I made sure all of the pieces were out and replaced the fuse again. The lights worked and no matter how many times I moved the car around or opened and closed the doors the fuse remained good.

I found it strange that there would be a tail light circuit attached to the dome light switch and I could find no reference to this in the wiring diagrams.

Although I was sure the problem had been located, I now had a switch that needed to be replaced. There is one screw (phillips) that holds the assembly in place along with several clips.

It takes a good bit of force to dislodge the retaining clips. I used a wide plastic pry bar aimed at the white plastic clips to dislodge the fasteners.

Once the leading edge fasteners were free the two metal clips at the rear of the assembly were easy to remove.

The dome light switch unplugs from the back of the assembly. The switch and harness are then removed from the front of the light assembly. I called my Nissan dealership to find out that the switch is not sold separately. The cost of the assembly is $350 and only four in the country.

I did some testing and found that if I connected the white wire to the orange wire the dome light would work as if the switch was placed to the auto/door position.

A couple of snips. A splicing connector, some heat shrink tubing and the dome light works as most people expect anyway. Open the door and it comes on. Close the door and it turns off. Slight delay since it is a Nissan design. They prefer their dome lights to fade out gradually.
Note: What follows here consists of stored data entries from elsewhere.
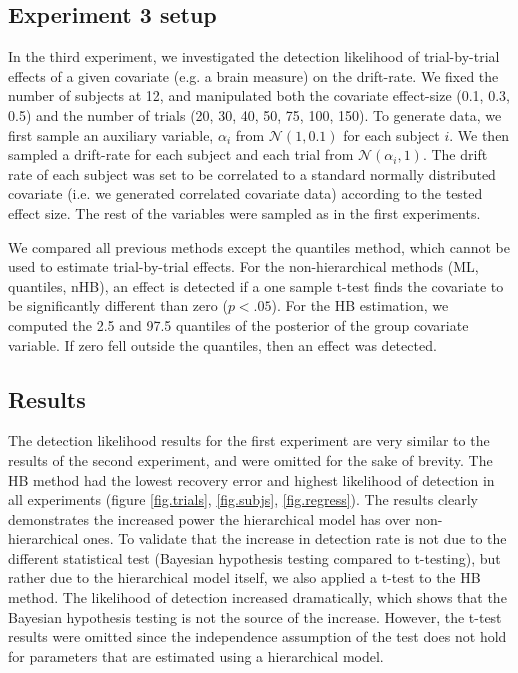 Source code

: \documentclass[letterpaper,10pt,english]{article}
\begin{document}
\subsection*{Experiment 3 setup}
In the third experiment, we investigated the detection likelihood of
trial-by-trial effects of a given covariate (e.g. a brain measure) on
the drift-rate. We fixed the number of subjects at 12, and manipulated
both the covariate effect-size (0.1, 0.3, 0.5) and the number of
trials (20, 30, 40, 50, 75, 100, 150). To generate data, we first
sample an auxiliary variable, $\alpha_i$ from $\mathcal{N}(1, 0.1)$
for each subject $i$. We then sampled a drift-rate for each subject
and each trial from $\mathcal{N}(\alpha_i, 1)$. The drift rate of each
subject was set to be correlated to a standard normally distributed
covariate (i.e. we generated correlated covariate data) according to
the tested effect size. The rest of the variables were sampled as in
the first experiments.

We compared all previous methods except the quantiles method, which
cannot be used to estimate trial-by-trial effects. For the
non-hierarchical methods (ML, quantiles, nHB), an effect is detected
if a one sample t-test finds the covariate to be significantly
different than zero ($p < .05$). For the HB estimation, we computed
the 2.5 and 97.5 quantiles of the posterior of the group covariate
variable. If zero fell outside the quantiles, then an effect was
detected.

\subsection*{Results}
The detection likelihood results for the first experiment are very similar to the results of the second experiment, and were omitted for the sake of brevity. The HB method had the lowest recovery error and highest likelihood of detection in all experiments (figure \ref{fig.trials}, \ref{fig.subjs}, \ref{fig.regress}). The results clearly demonstrates the increased power the hierarchical model has over non-hierarchical ones. To validate that the increase in detection rate is not due to the different statistical test (Bayesian hypothesis testing compared to t-testing), but rather due to the hierarchical model itself, we also applied a t-test to the HB method. The likelihood of detection increased dramatically, which shows that the Bayesian hypothesis testing is not the source of the increase. However, the t-test results were omitted since the independence assumption of the test does not hold for parameters that are estimated using a hierarchical model.
\end{document}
So if you have a hard to find short in the tail light circuit be sure to check this switch out. If you also do not want to spend $350 on a new light assembly but want the dome light to work, just connect the orange and white wires together as I did. I would strongly recommend checking the wire locations and electrical circuits yourself. Sometimes manufacturers will change the wire color codes for internal wiring and yours may or may not match this one.

The park lights now work without the fuse blowing and the dome light works as the customer requested.
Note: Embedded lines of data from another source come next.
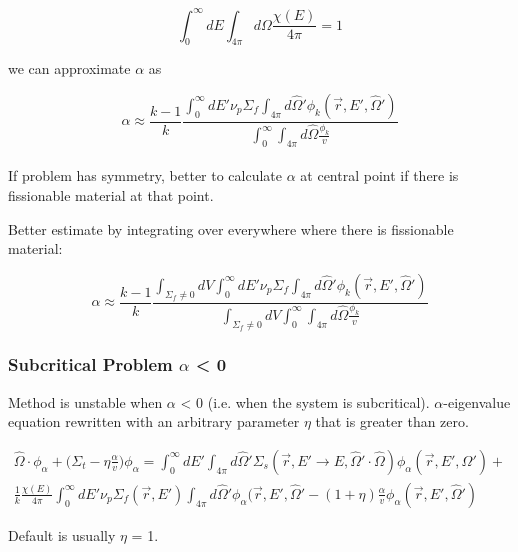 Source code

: \documentclass{article}
\begin{document}
\begin{equation*}
\int_{0}^{\infty} dE \int_{4\pi} d\Omega \frac{\chi(E)}{4\pi} = 1
\end{equation*}

we can approximate $\alpha$ as 

\begin{equation*}
\alpha \approx \frac{k-1}{k} \frac{\int_{0}^{\infty} dE' \nu_p \Sigma_f \int_{4\pi} d\hat{\Omega}' \phi_{k}(\vec{r},E',\hat{\Omega}')}{\int_{0}^{\infty}\int_{4\pi} d\hat{\Omega}\frac{\phi_k}{v}}
\end{equation*}
\\
If problem has symmetry, better to calculate $\alpha$ at central point if there is fissionable material at that point.

Better estimate by integrating over everywhere where there is fissionable material:

\begin{equation*}
\alpha \approx \frac{k-1}{k} \frac{\int_{\Sigma_f \neq 0} dV \int_{0}^{\infty} dE' \nu_p \Sigma_f \int_{4\pi} d\hat{\Omega}' \phi_{k}(\vec{r},E',\hat{\Omega}')}{\int_{\Sigma_f \neq 0} dV \int_{0}^{\infty}\int_{4\pi} d\hat{\Omega}\frac{\phi_k}{v}}
\end{equation*}

\subsubsection*{Subcritical Problem $\alpha$ < 0}

Method is unstable when $\alpha$ < 0 (i.e. when the system is subcritical). $\alpha$-eigenvalue equation rewritten with an arbitrary parameter $\eta$ that is greater than zero.

\begin{equation*}
\begin{split}
\hat{\Omega} \cdot \phi_{\alpha} + \bigg ( \Sigma_t - \eta \frac{\alpha}{v} \bigg ) \phi_{\alpha} = \int_{0}^{\infty} dE' \int_{4\pi} d\hat{\Omega}' \Sigma_{s}(\vec{r},E'\rightarrow E, \hat{\Omega}' \cdot \hat{\Omega})\phi_{\alpha}(\vec{r},E',\hat{\Omega}') + \\ \frac{1}{k}\frac{\chi(E)}{4\pi} \int_{0}^{\infty} dE' \nu_{p} \Sigma_{f}(\vec{r},E') \int_{4\pi} d\hat{\Omega}'\phi_{\alpha}(\vec{r},E',\hat{\Omega}' - (1+\eta)\frac{\alpha}{v}\phi_{\alpha}(\vec{r},E',\hat{\Omega}')
\end{split}
\end{equation*}

Default is usually $\eta$ = 1.
\end{document}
2000 Ford F350, A/C Not Cold Sometimes

This 2000 Ford F350 with the 7.3 liter diesel engine came in with the complaint that the a/c works sometimes. It seemed to work okay when a cold engine was started but as the engine warmed up the a/c would stop cooling.

This one was easy enough to diagnose just by looking at the air gap at the compressor clutch hub. Normally the gap should be in the .015″ to .025″. This one had a gap of about .050″. A test that can be done is to run the engine with the a/c on and the blower set to the lowest position. Windows up and doors closed. Keep the engine speed between 1500 and 2000 rpms for a few minutes. Then let the engine idle for an extended period of time until the a/c starts cycling off and then back on. Check in on the operation until the a/c fails to cycle back on. Using a wooden broom handle or similar device, tap the clutch hub to see if it will engage. If it does you have just proven that the air gap is the problem. Be careful when doing this so that you do not cause harm to yourself, others or your vehicle. If you have any doubts about it do not do it!
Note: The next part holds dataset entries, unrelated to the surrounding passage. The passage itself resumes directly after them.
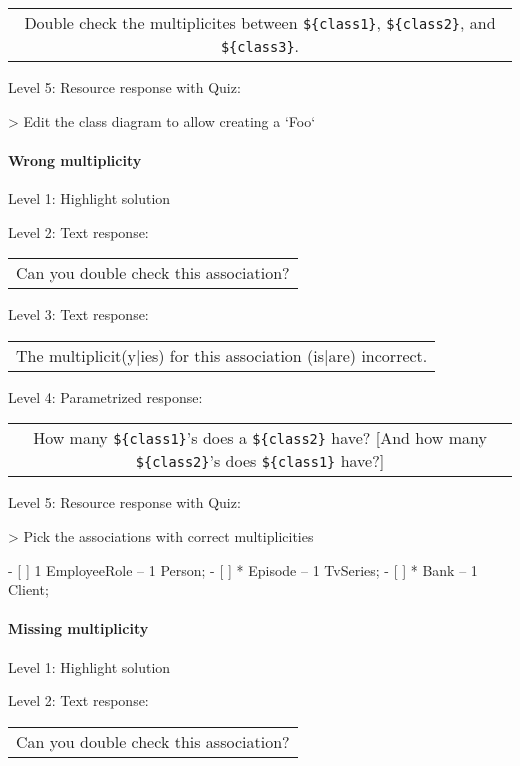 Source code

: \begin{tabular}{|c}
Double check the multiplicites between \verb|${class1}|, \verb|${class2}|, and \verb|${class3}|.
\end{tabular} \medskip

\noindent Level 5: Resource response with Quiz:

> Edit the class diagram to allow creating a `Foo`


\paragraph{Wrong multiplicity}

\noindent Level 1: Highlight solution \medskip

\noindent Level 2: Text response: \medskip

\begin{tabular}{|c}
Can you double check this association?
\end{tabular} \medskip

\noindent Level 3: Text response: \medskip

\begin{tabular}{|c}
The multiplicit(y|ies) for this association (is|are) incorrect.
\end{tabular} \medskip

\noindent Level 4: Parametrized response: \medskip

\begin{tabular}{|c}
How many \verb|${class1}|'s does a \verb|${class2}| have? [And how many \verb|${class2}|'s does \verb|${class1}| have?]
\end{tabular} \medskip

\noindent Level 5: Resource response with Quiz:

> Pick the associations with correct multiplicities

- [ ] 1 EmployeeRole -- 1 Person;
- [ ] * Episode -- 1 TvSeries;
- [ ] * Bank -- 1 Client;


\paragraph{Missing multiplicity}

\noindent Level 1: Highlight solution \medskip

\noindent Level 2: Text response: \medskip

\begin{tabular}{|c}
Can you double check this association?
\end{tabular} \medskip

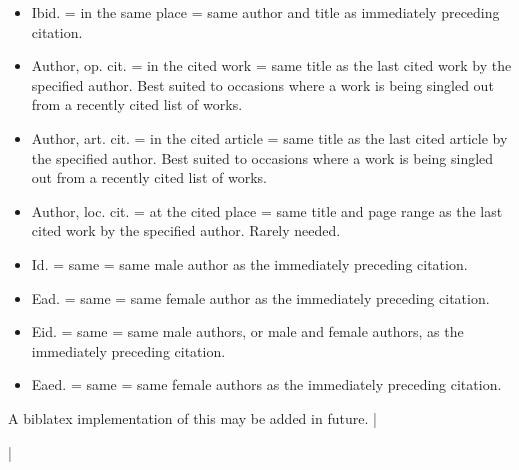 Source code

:\documentclass[extrafontsizes,11pt,a4paper,oneside]{memoir}
\begin{document}
\begin{itemize}
  \item Ibid. = in the same place = same author and title as immediately preceding citation.
  \item Author, op. cit. = in the cited work = same title as the last cited work by the specified author. Best suited to occasions where a work is being singled out from a recently cited list of works. 
  \item Author, art. cit. = in the cited article = same title as the last cited article by the specified author. Best suited to occasions where a work is being singled out from a recently cited list of works.
  \item Author, loc. cit. = at the cited place = same title and page range as the last cited work by the specified author. Rarely needed.
  \item Id. = same = same male author as the immediately preceding citation.
  \item Ead. = same = same female author as the immediately preceding citation.
  \item Eid. = same = same male authors, or male and female authors, as the immediately preceding citation.
  \item Eaed. = same = same female authors as the immediately preceding citation.
\end{itemize}

A \textsf{biblatex} implementation of this may be added in future.
|


\todoc|
\printbibliography[notcategory=reviewed]
\end{document}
In order to correct the air gap, the clutch hub will need to be held with a tool similar to the one in the next picture.

Then using a small ratchet and socket loosen the 8 mm headed bolt.

Finish removing the bolt from the compressor.

Then realize that you should have already removed the coolant tank to make life easier. It does have to be moved to slide the clutch hub off. There are two bolts that hold it in place.

A little gentle wiggling and the clutch hub should slide off of the shaft. Be on the look out for the shim. It may stick to the shaft, stick in the hub or just fall off.

This one had stuck in the tube in the clutch hub. A small screw driver was used to pull it out. Since the shim was about the thickness of the excessive gap, I did not install another shim.

I installed the clutch hub, without a shim, and checked the clearances and it was within an acceptable range. I installed the retaining bolt and mounted the coolant reservoir tank back into position.

Another one fixed. Obviously the better fix would have been to install a new clutch assembly and or a new compressor assembly.